• [TRY IT]
Out of the data below, copy every line with the string "drizzyposh".

----

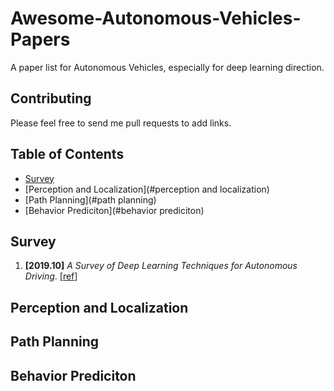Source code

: # Awesome-Autonomous-Vehicles-Papers
A paper list for Autonomous Vehicles, especially for deep learning direction.


## Contributing

Please feel free to send me pull requests to add links.

## Table of Contents
* [Survey](#survey)
* [Perception and Localization](#perception and localization)
* [Path Planning](#path planning)
* [Behavior Prediciton](#behavior prediciton)


## Survey


1. **[2019.10]** _A Survey of Deep Learning Techniques for Autonomous Driving_. [[ref](https://arxiv.org/pdf/1910.07738.pdf)]

## Perception and Localization

## Path Planning

## Behavior Prediciton
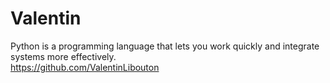 # Valentin
Python is a programming language that lets you work quickly and integrate systems more effectively.<br>
https://github.com/ValentinLibouton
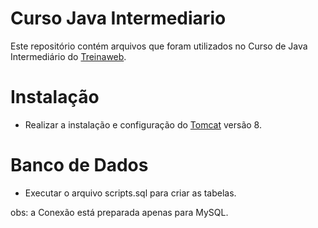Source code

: # Curso Java Intermediario
Este repositório contém arquivos  que foram utilizados no Curso de Java Intermediário do [Treinaweb](treinaweb.com.br).

# Instalação
* Realizar a instalação e configuração do [Tomcat](http://tomcat.apache.org) versão 8.

# Banco de Dados
* Executar o arquivo scripts.sql para criar as tabelas.

obs: a Conexão está preparada apenas para MySQL.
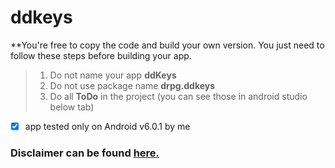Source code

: # ddkeys

**You're free to copy the code and build your own version. You just need to follow these steps before building your app.
> 1. Do not name your app **ddKeys**
> 2. Do not use package name **drpg.ddkeys** 
> 3. Do all **ToDo** in the project (you can see those in android studio below tab) 



- [x] app tested only on Android v6.0.1 by me


### Disclaimer can be found [here.](https://docs.google.com/document/d/1V9JvPxtEPybb39pBWQ_iLSGbVmq0UPXVd2AnqyWK_mc/edit?usp=drivesdk)


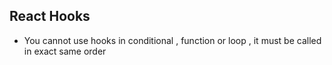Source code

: ## React Hooks

- You cannot use hooks in conditional , function or loop , it must be called in exact same order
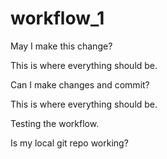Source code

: # workflow_1

May I make this change?

This is where everything should be.

Can I make changes and commit?

This is where everything should be. 

Testing the workflow. 

Is my local git repo working?

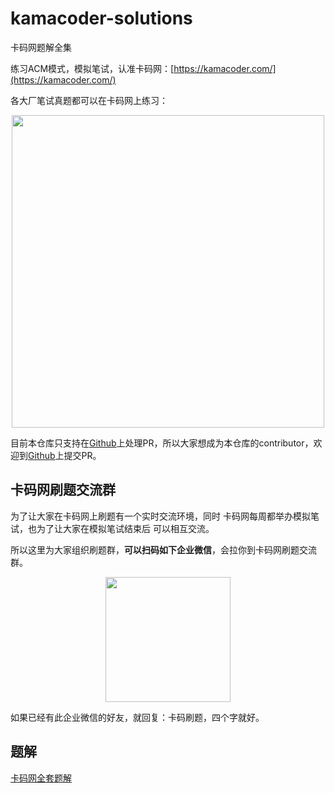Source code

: # kamacoder-solutions

卡码网题解全集 

练习ACM模式，模拟笔试，认准卡码网：[https://kamacoder.com/](https://kamacoder.com/) 

各大厂笔试真题都可以在卡码网上练习： 

<div align="center"><img src="https://code-thinking-1253855093.file.myqcloud.com/pics/20240904112101.png" data-img="1" width="500" ></img></div>

目前本仓库只支持在[Github](https://github.com/youngyangyang04/kamacoder-solutions)上处理PR，所以大家想成为本仓库的contributor，欢迎到[Github](https://github.com/youngyangyang04/kamacoder-solutions)上提交PR。 

## 卡码网刷题交流群

为了让大家在卡码网上刷题有一个实时交流环境，同时 卡码网每周都举办模拟笔试，也为了让大家在模拟笔试结束后 可以相互交流。

所以这里为大家组织刷题群，**可以扫码如下企业微信**，会拉你到卡码网刷题交流群。

<div align="center"><img src="https://code-thinking-1253855093.file.myqcloud.com/pics/20230831094448.png" data-img="1" width="200" height="200"></img></div>

如果已经有此企业微信的好友，就回复：卡码刷题，四个字就好。

## 题解

[卡码网全套题解](https://github.com/youngyangyang04/kamacoder-solutions/tree/main/problems)

<!-- * [1.A+B问题I](./problems/0001.A+B问题I.md) -->
<!-- * [2.A+B问题II](./problems/0002.A+B问题II.md) -->
<!-- * [3.A+B问题III](./problems/0003.A+B问题III.md) -->
<!-- * [4.A+B问题IV](./problems/0004.A+B问题IV.md) -->
<!-- * [5.A+B问题VII](./problems/0005.A+B问题VII.md) -->
<!-- * [6.A+B问题VIII](./problems/0006.A+B问题VIII.md) -->
<!-- * [7.平均绩点](./problems/0007.平均绩点.md) -->
<!-- * [8.摆平积木](./problems/0008.摆平积木.md) -->
<!-- * [9.奇怪的信](./problems/0009.奇怪的信.md) -->
<!-- * [10.运营商活动](./problems/0010.运营商活动.md) -->
<!-- * [11.共同祖先](./problems/0011.共同祖先.md) -->
<!-- * [12.打印数字图形](./problems/0012.打印数字图形.md) -->
<!-- * [13.镂空三角形](./problems/0013.镂空三角形.md) -->
<!-- * [14.句子缩写](./problems/0014.句子缩写.md) -->
<!-- * [15.神秘字符](./problems/0015.神秘字符.md) -->
<!-- * [16.位置互换](./problems/0016.位置互换.md) -->
<!-- * [17.出栈合法性](./problems/0017.出栈合法性.md) -->
<!-- * [18.链表的基本操作](./problems/0018.链表的基本操作.md) -->
<!-- * [19.单链表反转](./problems/0019.单链表反转.md) -->
<!-- * [20.删除重复元](./problems/0020.删除重复元素.md) -->
<!-- * [21.构造二叉树](./problems/0021.构造二叉树.md) -->
<!-- * [22.二叉树的遍历](./problems/0022.二叉树的遍历.md) -->
<!-- * [23.二叉树的高度](./problems/0023.二叉树的高度.md) -->
<!-- * [24.最长公共子序列](./problems/0024.最长公共子序列.md) -->
<!-- * [25.最爱的城市](./problems/0025.最爱的城市.md) -->
<!-- * [26.不相同的字符串](./problems/0026.不相同的字符串.md) -->
<!-- * [27.最长增长子序列](./problems/0027.最长增长子序列.md) -->
<!-- * [28.子序列中的k种字母](./problems/0028.子序列中的k种字母.md) --> 
<!-- * [29.安排超市](./problems/0029.安排超市.md) -->
<!-- * [30.字符串解压缩](./problems/0030.字符串解压缩.md) -->
<!-- * [31.字符串的最大价值](./problems/0031.字符串的最大价值.md) -->
<!-- * [32.子矩阵的最大面积](./problems/0032.子矩阵的最大面积.md) -->
<!-- * [33.逛街](./problems/0033.逛街.md) -->
<!-- * [34.大鱼吃小鱼](./problems/0034.大鱼吃小鱼.md) -->
<!-- * [35.打印二维数组](./problems/0035.打印二维数组.md) -->
<!-- * [36.网格路径和](./problems/0036.网格路径和.md) -->
<!-- * [37.交换字符](./problems/0037.交换字符.md) -->
<!-- * [38.填充矩阵I](./problems/0038.填充矩阵I.md) -->
<!-- * [39.求和](./problems/0039.求和.md) -->
<!-- * [40.到达目的地的最短距离](./problems/0040.到达目的地的最短距离.md) -->
<!-- * [41.岛屿数量](./problems/0041.岛屿数量.md) -->
<!-- * [42.路径简化](./problems/0042.路径简化.md) -->
<!-- * [43.汽水瓶换饮料](./problems/0043.汽水瓶换饮料.md) -->
<!-- * [44.开发商购买土地](./problems/0044.开发商购买土地.md) -->
<!-- * [45.虚拟棋盘对战](./problems/0045.虚拟棋盘对战.md) -->
<!-- * [46.携带研究材料](./problems/0046.携带研究材料.md) -->
<!-- * [47.参加科学大会](./problems/0047.参加科学大会.md) -->
<!-- * [48.安排讲座](./problems/0048.安排讲座.md) -->
<!-- * [49.整数的不同位数](./problems/0049.整数的不同位数.md) -->
<!-- * [50.随机数排序](./problems/0050.随机数排序.md) -->
<!-- * [51.平移二叉树](./problems/0051.平移二叉树.md) -->
<!-- * [52.携带研究材料II](./problems/0052.携带研究材料II.md) -->
<!-- * [53.寻宝](./problems/0053.寻宝.md) -->
<!-- * [54.替换数字](./problems/0054.替换数字.md) -->
<!-- * [55.右旋字符串](./problems/0055.右旋字符串.md) -->
<!-- * [56.携带矿石资源](./problems/0056.携带矿石资源.md) -->
<!-- * [57.爬楼梯](./problems/0057.爬楼梯.md) -->
<!-- * [58.区间和](./problems/0058.区间和.md) -->
<!-- * [59.判断是否是树](./problems/0059.判断是否是树.md) -->
<!-- * [60.匹配前缀的词典](./problems/0060.匹配前缀的词典.md) -->
<!-- * [61.出现一次的整数](./problems/0061.出现一次的整数.md) -->
<!-- * [62.平方差](./problems/0062.平方差.md) -->
<!-- * [63.更小的数](./problems/0063.更小的数.md) -->
<!-- * [64.颜色平衡树](./problems/0064.颜色平衡树.md) -->
<!-- * [65.买瓜](./problems/0065.买瓜.md) -->
<!-- * [66.网络稳定性](./problems/0066.网络稳定性.md) -->
<!-- * [67.异或和之和](./problems/0067.异或和之和.md) -->
<!-- * [68.像素放置](./problems/0068.像素放置.md) -->
<!-- * [69.翻转硬币](./problems/0069.翻转硬币.md) -->
<!-- * [71.飞机降落](./problems/0071.飞机降落.md) -->
<!-- * [72.接龙数列](./problems/0072.接龙数列.md) -->
<!-- * [73.岛屿个数](./problems/0073.岛屿个数.md) -->
<!-- * [74.子串简写](./problems/0074.子串简写.md) -->
<!-- * [75.整数删除](./problems/0075.整数删除.md) -->
<!-- * [76.景区导游](./problems/0076.景区导游.md) -->
<!-- * [77.砍树](./problems/0077.砍树.md) -->
<!-- * [78.三国游戏](./problems/0078.三国游戏.md) -->
<!-- * [79.填充](./problems/0079.填充.md) -->
<!-- * [80.翻转](./problems/0080.翻转.md) -->
<!-- * [81.子矩阵](./problems/0081.子矩阵.md) -->
<!-- * [82.互质数的个数](./problems/0082.互质数的个数.md) -->
<!-- * [83.异或和值之差](./problems/0083.异或和值之差.md) -->
<!-- * [84.公因数匹配](./problems/0084.公因数匹配.md) -->
<!-- * [85.子树的大小](./problems/0085.子树的大小.md) -->
<!-- * [86.近似GCD](./problems/0086.近似GCD.md) -->
<!-- * [87.数组个数](./problems/0087.数组个数.md) -->
<!-- * [88.打折](./problems/0088.打折.md) -->
<!-- * [89.松散子序列](./problems/0089.松散子序列.md) -->
<!-- * [90.管道](./problems/0090.管道.md) -->
<!-- * [91.保险箱](./problems/0091.保险箱.md) -->
<!-- * [92.砝码称重](./problems/0092.砝码称重.md) -->
<!-- * [93.括号序列](./problems/0093.括号序列.md) -->
<!-- * [94.城市间货物运输I](./problems/0094.城市间货物运输I.md) -->
<!-- * [95.城市间货物运输II](./problems/0095.城市间货物运输II.md) -->
<!-- * [96.城市间货物运输III](./problems/0096.城市间货物运输III.md) -->
<!-- * [97.小明逛公园](./problems/0097.小明逛公园.md) -->
<!-- （持续更新中） -->

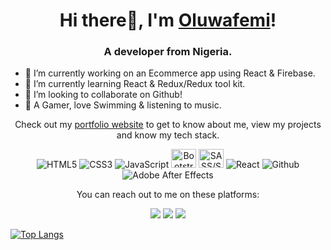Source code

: <h1 align="center">Hi there👋, I'm <a href="https://drizzyposh.github.io/Portfolio/">Oluwafemi</a>!</h1>
<h3 align="center">A developer from Nigeria.</h3>


- 🔭 I’m currently working on an Ecommerce app using React & Firebase.
- 🌱 I’m currently learning React & Redux/Redux tool kit.
- 👯 I’m looking to collaborate on Github!
- 💭 A Gamer, love Swimming & listening to music.



<p align="center">Check out my <a href="https://drizzyposh.github.io/Portfolio/">portfolio website</a> to get to know about me, view my projects and know my tech stack.</p>


<p align="center">
  <img alt="HTML5" src="https://img.shields.io/badge/html5-%23fca9ae.svg?style=for-the-badge&logo=html5&logoColor=140200"/>
  <img alt="CSS3" src="https://img.shields.io/badge/css3-%23ffd2ce.svg?style=for-the-badge&logo=css3&logoColor=140200"/>
  <img alt="JavaScript" src="https://img.shields.io/badge/javascript-%23e4626b.svg?style=for-the-badge&logo=javascript&logoColor=%23F7DF1E"/>
  <img alt="Bootstrap" src="https://getbootstrap.com/docs/5.2/assets/brand/bootstrap-logo-shadow.png" width="40px" height="30px"/>
  <img alt="SASS/SCSS" src="https://sass-lang.com/assets/img/styleguide/seal-color-aef0354c.png" width="40px" height="30px"/>
  <img alt="React" src="https://img.shields.io/badge/react-%23f2ca61.svg?style=for-the-badge&logo=react&logoColor=%2361DAFB"/>
  <img alt="Github" src="https://img.shields.io/badge/github-%23e4626b.svg?style=for-the-badge&logo=github&logoColor=140200"/>
  <img alt="Adobe After Effects" src="https://img.shields.io/badge/Adobe after effects-%23fca9ae.svg?style=for-the-badge&logo=Adobe-after-effects&logoColor=140200" />
</p>



<p align="center">You can reach out to me on these platforms:</p>

<p align="center">
  <a href="https://www.linkedin.com/in/oluwafemi-fadayomi-72a274a5/"><img src="https://img.shields.io/badge/LinkedIn-0077B5?style=for-the-badge&logo=linkedin&logoColor=white"></a> 
  <a href="https://www.instagram.com/femzy.gram/?next=%2F"><img src="https://img.shields.io/badge/Instagram-E4405F?style=for-the-badge&logo=instagram&logoColor=white"></a> 
  <a href="https://twitter.com/____drizzy"><img src="https://img.shields.io/badge/Twitter-1DA1F2?style=for-the-badge&logo=twitter&logoColor=white"></a>
</p>



  [![Top Langs](https://github-readme-stats.vercel.app/api/top-langs/?username=drizzyposh)](https://github.com/anuraghazra/github-readme-stats)

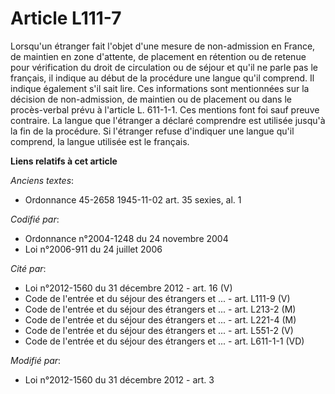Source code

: # Article L111-7

Lorsqu'un étranger fait l'objet d'une mesure de non-admission en France, de maintien en zone d'attente, de placement en
rétention ou de retenue pour vérification du droit de circulation ou de séjour et qu'il ne parle pas le français, il indique
au début de la procédure une langue qu'il comprend. Il indique également s'il sait lire. Ces informations sont mentionnées
sur la décision de non-admission, de maintien ou de placement ou dans le procès-verbal prévu à l'article L. 611-1-1. Ces
mentions font foi sauf preuve contraire. La langue que l'étranger a déclaré comprendre est utilisée jusqu'à la fin de la
procédure. Si l'étranger refuse d'indiquer une langue qu'il comprend, la langue utilisée est le français.

**Liens relatifs à cet article**

_Anciens textes_:

  - Ordonnance 45-2658 1945-11-02 art. 35 sexies, al. 1

_Codifié par_:

  - Ordonnance n°2004-1248 du 24 novembre 2004
  - Loi n°2006-911 du 24 juillet 2006

_Cité par_:

  - Loi n°2012-1560 du 31 décembre 2012 - art. 16 (V)
  - Code de l'entrée et du séjour des étrangers et ... - art. L111-9 (V)
  - Code de l'entrée et du séjour des étrangers et ... - art. L213-2 (M)
  - Code de l'entrée et du séjour des étrangers et ... - art. L221-4 (M)
  - Code de l'entrée et du séjour des étrangers et ... - art. L551-2 (V)
  - Code de l'entrée et du séjour des étrangers et ... - art. L611-1-1 (VD)

_Modifié par_:

  - Loi n°2012-1560 du 31 décembre 2012 - art. 3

----

• [TASK SOLUTION]
: <h1 align="center">Hi there👋, I'm <a href="https://drizzyposh.github.io/Portfolio/">Oluwafemi</a>!</h1>
<p align="center">Check out my <a href="https://drizzyposh.github.io/Portfolio/">portfolio website</a> to get to know about me, view my projects and know my tech stack.</p>
  [![Top Langs](https://github-readme-stats.vercel.app/api/top-langs/?username=drizzyposh)](https://github.com/anuraghazra/github-readme-stats)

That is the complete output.